The building was simple because it was a replica of a monastery where Columbus once stayed. Inside was a relatively small (again, compared to the gigantic grand buildings for each distinctively different structures and displays) compared to the Manufactures & Liberal Arts Building (the largest in the world!), and those devoted to electricity, transportation, fisheries and so on.
La Rabida was in a class with dozens of smaller exhibits; but the collection could;should have been turned into a book to be sold worldwide, not just as the guidebook shown here available to fairgoers.
The fair management did an excellent job of educating the public and giving them the tools (such as this guidebook) to get the most out of the largest to the smallest attractions.

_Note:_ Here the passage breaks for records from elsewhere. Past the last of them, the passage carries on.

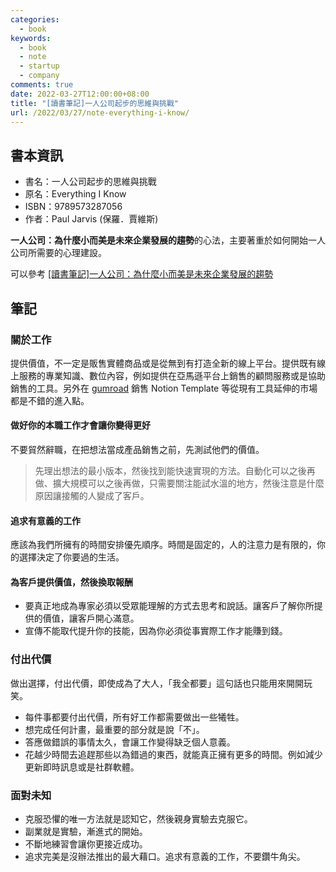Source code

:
 ```yaml
---
categories:
  - book
keywords:
  - book
  - note
  - startup
  - company
comments: true
date: 2022-03-27T12:00:00+08:00
title: "[讀書筆記]一人公司起步的思維與挑戰"
url: /2022/03/27/note-everything-i-know/
---
```


## 書本資訊

- 書名：一人公司起步的思維與挑戰
- 原名：Everything I Know
- ISBN：9789573287056
- 作者：Paul Jarvis (保羅．賈維斯)

**一人公司：為什麼小而美是未來企業發展的趨勢**的心法，主要著重於如何開始一人公司所需要的心理建設。

可以參考 [[讀書筆記]一人公司：為什麼小而美是未來企業發展的趨勢](/2022/04/03/note-company-of-one/)

## 筆記

### 關於工作

提供價值，不一定是販售實體商品或是從無到有打造全新的線上平台。提供既有線上服務的專業知識、數位內容，例如提供在亞馬遜平台上銷售的顧問服務或是協助銷售的工具。另外在 [gumroad](https://gumroad.com/) 銷售 Notion Template 等從現有工具延伸的市場都是不錯的進入點。

#### 做好你的本職工作才會讓你變得更好

不要貿然辭職，在把想法當成產品銷售之前，先測試他們的價值。
> 先理出想法的最小版本，然後找到能快速實現的方法。自動化可以之後再做、擴大規模可以之後再做，只需要關注能試水溫的地方，然後注意是什麼原因讓接觸的人變成了客戶。

#### 追求有意義的工作

應該為我們所擁有的時間安排優先順序。時間是固定的，人的注意力是有限的，你的選擇決定了你要過的生活。

#### 為客戶提供價值，然後換取報酬

- 要真正地成為專家必須以受眾能理解的方式去思考和說話。讓客戶了解你所提供的價值，讓客戶開心滿意。
- 宣傳不能取代提升你的技能，因為你必須從事實際工作才能賺到錢。

### 付出代價

做出選擇，付出代價，即使成為了大人，「我全都要」這句話也只能用來開開玩笑。

- 每件事都要付出代價，所有好工作都需要做出一些犧牲。
- 想完成任何計畫，最重要的部分就是說「不」。
- 答應做錯誤的事情太久，會讓工作變得缺乏個人意義。
- 花越少時間去追趕那些以為錯過的東西，就能真正擁有更多的時間。例如減少更新即時訊息或是社群軟體。

### 面對未知

- 克服恐懼的唯一方法就是認知它，然後親身實驗去克服它。
- 副業就是實驗，漸進式的開始。
- 不斷地練習會讓你更接近成功。
- 追求完美是沒辦法推出的最大藉口。追求有意義的工作，不要鑽牛角尖。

In my 40+ years researching, writing about and selling Columbiana I discovered this wonderful smaller museum-like building. With so much to see and with most visitors having some limits on the time they could afford at the fair, La Rabida was (for the most part) a ways down most lists of what to see in "only"a couple of weeks.

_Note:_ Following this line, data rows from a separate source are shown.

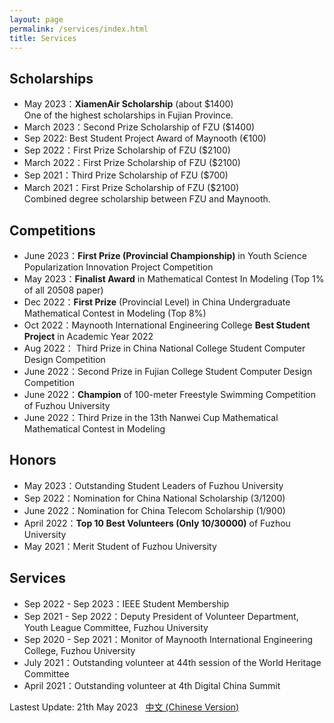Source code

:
 ```yaml
---
layout: page
permalink: /services/index.html
title: Services
---
```


## Scholarships

- May 2023：**XiamenAir Scholarship** (about $1400)<br>One of the highest scholarships in Fujian Province.
- March 2023：Second Prize Scholarship of FZU ($1400)
- Sep 2022: Best Student Project Award of Maynooth (€100)
- Sep 2022：First Prize Scholarship of FZU ($2100)
- March 2022：First Prize Scholarship of FZU ($2100)
- Sep 2021：Third Prize Scholarship of FZU ($700)
- March 2021：First Prize Scholarship of FZU ($2100)<br>Combined degree scholarship between FZU and Maynooth.

## Competitions

- June 2023：**First Prize (Provincial Championship)** in Youth Science Popularization Innovation Project Competition
- May 2023：**Finalist Award** in Mathematical Contest In Modeling (Top 1% of all 20508 paper)
- Dec 2022：**First Prize** (Provincial Level) in China Undergraduate Mathematical Contest in Modeling (Top 8%)
- Oct 2022：Maynooth International Engineering College **Best Student Project** in Academic Year 2022
- Aug 2022： Third Prize in China National College Student Computer Design Competition
- June 2022：Second Prize in Fujian College Student Computer Design Competition
- June 2022：**Champion** of 100-meter Freestyle Swimming Competition of Fuzhou University
- June 2022：Third Prize in the 13th Nanwei Cup Mathematical Mathematical Contest in Modeling

## Honors

- May 2023：Outstanding Student Leaders of Fuzhou University
- Sep 2022：Nomination for China National Scholarship (3/1200)
- June 2022：Nomination for China Telecom Scholarship (1/900)
- April 2022：**Top 10 Best Volunteers (Only 10/30000)** of Fuzhou University
- May 2021：Merit Student of Fuzhou University

## Services

- Sep 2022 - Sep 2023：IEEE Student Membership
- Sep 2021 - Sep 2022：Deputy President of Volunteer Department, Youth League Committee, Fuzhou University
- Sep 2020 - Sep 2021：Monitor of Maynooth International Engineering College, Fuzhou University
- July 2021：Outstanding volunteer at 44th session of the World Heritage Committee
- April 2021：Outstanding volunteer at 4th Digital China Summit

Lastest Update: 21th May 2023 &nbsp; [中文 (Chinese Version)](https://caihanlin.com/awards-zh/)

I can see how I, as a nerd student of history, might well have had to choose between one of the grand buildings or La Rabida on my last day, I would have chosen the larger building to be sure I got the maximum time I had left.
So, here is a nice guide for a walk through La Rabida including the history of the building/monastery. Fair figures were not tallied specifically by attendence at exhibits, villages and buildings. They were tallied by sales to visitors, but that was a partially inadequate mode of comparison. not much was spent here, but this book(let)
provides an excellent walk-through and tally of the items included. these included Columbus signed documents and information about all three of his voyages to America.
If you consider yourself a serious student of the history of Columbus the man and the explorer, this was the place to get it. And this is the book that tells you exactly what artifacts were on display.
I have found over the years that more than a few collectors have built a nice library of the guides to exhibits and buildings. This doesn't look like a mate to other Conkey published guides by building and genre, but it belongs next to the many others for buildings, areas of the fair and so on.
This is one of the rarer guides from all of the areas of the expo. It is one I sought out years ago when researching the books I was writing and I was more than a little pleased to find this one just as I was aassembling the best (and thus most accurate) of the many guides published as "official" by fair management, and dozens of others for single exhibits, entire buildings and more.